━━━━━ Exercise data

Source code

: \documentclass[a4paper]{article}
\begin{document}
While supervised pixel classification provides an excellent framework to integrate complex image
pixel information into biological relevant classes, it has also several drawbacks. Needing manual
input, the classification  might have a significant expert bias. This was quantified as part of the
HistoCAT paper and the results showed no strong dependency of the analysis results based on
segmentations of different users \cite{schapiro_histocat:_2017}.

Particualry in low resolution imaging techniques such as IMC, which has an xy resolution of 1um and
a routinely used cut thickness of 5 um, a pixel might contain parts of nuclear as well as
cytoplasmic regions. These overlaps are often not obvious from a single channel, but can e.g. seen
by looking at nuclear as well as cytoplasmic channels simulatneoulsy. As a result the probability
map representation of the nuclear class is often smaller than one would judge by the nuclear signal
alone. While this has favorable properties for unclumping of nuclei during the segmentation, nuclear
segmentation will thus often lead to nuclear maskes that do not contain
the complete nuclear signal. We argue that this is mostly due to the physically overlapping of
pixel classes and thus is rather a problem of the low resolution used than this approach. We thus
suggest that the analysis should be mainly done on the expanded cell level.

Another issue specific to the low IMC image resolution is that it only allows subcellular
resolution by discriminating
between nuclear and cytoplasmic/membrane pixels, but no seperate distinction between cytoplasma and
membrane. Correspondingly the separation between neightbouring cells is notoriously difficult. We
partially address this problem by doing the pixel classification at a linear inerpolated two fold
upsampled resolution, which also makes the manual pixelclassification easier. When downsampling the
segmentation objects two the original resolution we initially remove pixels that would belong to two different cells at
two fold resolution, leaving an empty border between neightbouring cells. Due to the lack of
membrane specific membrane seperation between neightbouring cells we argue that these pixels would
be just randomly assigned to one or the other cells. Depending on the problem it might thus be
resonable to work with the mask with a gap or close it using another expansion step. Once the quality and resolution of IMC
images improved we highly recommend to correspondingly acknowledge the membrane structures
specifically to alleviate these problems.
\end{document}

━━━━━━━━━━

[Your goal] Restate each entry exactly, skipping none.

[Written answer]
Source code

: \documentclass[a4paper]{article}
\begin{document}
While supervised pixel classification provides an excellent framework to integrate complex image
pixel information into biological relevant classes, it has also several drawbacks. Needing manual
input, the classification  might have a significant expert bias. This was quantified as part of the
HistoCAT paper and the results showed no strong dependency of the analysis results based on
segmentations of different users \cite{schapiro_histocat:_2017}.

Particualry in low resolution imaging techniques such as IMC, which has an xy resolution of 1um and
a routinely used cut thickness of 5 um, a pixel might contain parts of nuclear as well as
cytoplasmic regions. These overlaps are often not obvious from a single channel, but can e.g. seen
by looking at nuclear as well as cytoplasmic channels simulatneoulsy. As a result the probability
map representation of the nuclear class is often smaller than one would judge by the nuclear signal
alone. While this has favorable properties for unclumping of nuclei during the segmentation, nuclear
segmentation will thus often lead to nuclear maskes that do not contain
the complete nuclear signal. We argue that this is mostly due to the physically overlapping of
pixel classes and thus is rather a problem of the low resolution used than this approach. We thus
suggest that the analysis should be mainly done on the expanded cell level.

Another issue specific to the low IMC image resolution is that it only allows subcellular
resolution by discriminating
between nuclear and cytoplasmic/membrane pixels, but no seperate distinction between cytoplasma and
membrane. Correspondingly the separation between neightbouring cells is notoriously difficult. We
partially address this problem by doing the pixel classification at a linear inerpolated two fold
upsampled resolution, which also makes the manual pixelclassification easier. When downsampling the
segmentation objects two the original resolution we initially remove pixels that would belong to two different cells at
two fold resolution, leaving an empty border between neightbouring cells. Due to the lack of
membrane specific membrane seperation between neightbouring cells we argue that these pixels would
be just randomly assigned to one or the other cells. Depending on the problem it might thus be
resonable to work with the mask with a gap or close it using another expansion step. Once the quality and resolution of IMC
images improved we highly recommend to correspondingly acknowledge the membrane structures
specifically to alleviate these problems.
\end{document}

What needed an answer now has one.